L'arte nazionale va a farsi benedire, magari rifugiandosi ancora (una volta) nelle Accademie e nelle Università, estremo rifugio del 'normale' e dello scontato. Però nello stesso tempo, soprat­tutto in Italia, si verifica un fenomeno curioso e tipicamente nostrano: la prima delle avanguardie storiche, il nostro futurismo bistrattato per decenni dall'effetto piazzale Loreto, trova quasi subito un antagonista nella metafisica di de Chirico, che nega l'avanguardia rifondando la pittura e inventando l'arte più italiana che esista e sempre esisterà. Di là dalle dichiarazioni dei protago­nisti e dei testi preziosissimi scritti dallo stesso de Chirico o da Carrà, l'apparenza nuda è che in una decina d'anni nella penisola si consuma un kammerspiel familiare, che si pone dialettica­mente in un'antitesi fra tradizione e rivoluzione, producendo però grande arte da entrambe le parti. L'asciutto intellettualismo metafisico miscelato con la storia e il mito, raffredda il clima delle avanguardie, generando probabilmente l'autentica novità del secolo, per la sospensione tra passato e futuro, tra mondo onirico e realtà.
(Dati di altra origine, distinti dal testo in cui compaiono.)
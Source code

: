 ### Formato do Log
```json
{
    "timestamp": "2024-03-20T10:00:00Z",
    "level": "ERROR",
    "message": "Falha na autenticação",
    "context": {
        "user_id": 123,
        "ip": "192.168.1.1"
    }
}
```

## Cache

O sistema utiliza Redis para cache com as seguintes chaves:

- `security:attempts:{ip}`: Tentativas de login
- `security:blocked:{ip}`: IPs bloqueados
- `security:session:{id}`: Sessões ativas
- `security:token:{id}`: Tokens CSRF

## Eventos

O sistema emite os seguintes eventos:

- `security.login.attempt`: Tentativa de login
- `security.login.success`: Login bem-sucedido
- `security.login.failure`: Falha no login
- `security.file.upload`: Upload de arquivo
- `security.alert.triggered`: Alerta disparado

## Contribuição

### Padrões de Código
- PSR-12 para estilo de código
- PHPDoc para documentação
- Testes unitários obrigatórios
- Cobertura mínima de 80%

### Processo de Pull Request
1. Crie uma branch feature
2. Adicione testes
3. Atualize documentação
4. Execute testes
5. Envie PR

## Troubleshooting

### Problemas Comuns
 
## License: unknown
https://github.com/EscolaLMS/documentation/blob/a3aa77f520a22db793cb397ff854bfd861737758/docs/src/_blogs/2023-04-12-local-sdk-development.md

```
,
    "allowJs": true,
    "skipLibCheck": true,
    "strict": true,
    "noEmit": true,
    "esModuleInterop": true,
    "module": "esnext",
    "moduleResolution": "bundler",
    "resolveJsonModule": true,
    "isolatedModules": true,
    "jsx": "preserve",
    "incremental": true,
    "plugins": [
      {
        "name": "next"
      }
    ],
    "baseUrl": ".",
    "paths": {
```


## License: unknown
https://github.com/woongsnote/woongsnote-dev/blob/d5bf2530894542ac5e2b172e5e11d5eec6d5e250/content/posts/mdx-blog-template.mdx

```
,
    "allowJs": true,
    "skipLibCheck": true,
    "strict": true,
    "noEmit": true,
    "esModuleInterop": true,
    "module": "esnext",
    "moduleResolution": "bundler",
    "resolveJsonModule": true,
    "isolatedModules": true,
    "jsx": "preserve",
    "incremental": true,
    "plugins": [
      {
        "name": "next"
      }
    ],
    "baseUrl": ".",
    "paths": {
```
Inoltre fornisce le tracce di un artista-intellettuale, che dipinge e sa scrivere, che fa nascere dibattiti e produce cultura. Un artista 'contemporaneo', ma nello stesso tempo impegnato a non disperdere le tracce della propria tradizione e del pro­prio particolarismo, negando che l''universale' sia per forza equivalente al 'globale'.

Quindi alla ricerca dell'arte perduta o perlomeno di una traccia che colleghi l'oggi al passato, par­lare d'arte nazionale equivale a caricarsi forse di problemi superati, ad accogliere la critica di uscire dalla storia e, perfino, dalla geografia. Però i dubbi rimangono, lo strabismo in questo caso è un pregio, e l'idea che l'arte possa essere uguale in tutto il mondo in/differente e generalista, è un brutto sogno da cui svegliarsi.
L'international style può produrre grandi effetti mediatici e generare l'illusione della periferia di essere al centro del mondo, ma nello stesso tempo tende a favorire la clonazione, la riproduzio­ne indifferenziata, praticamente il prodotto. Non è detto che un biscotto che si vende in tutti i negozi di alimentari del pianeta sia per forza il migliore. Se l'esperanto artistico ha un senso culturale e uno di diffusione, è anche vero che trovare gli stessi 'prodotti' a Shanghai come a Brisighella crea un'uniformità inquietante come se si avesse a che fare con una pandemia inar­restabile da fast food.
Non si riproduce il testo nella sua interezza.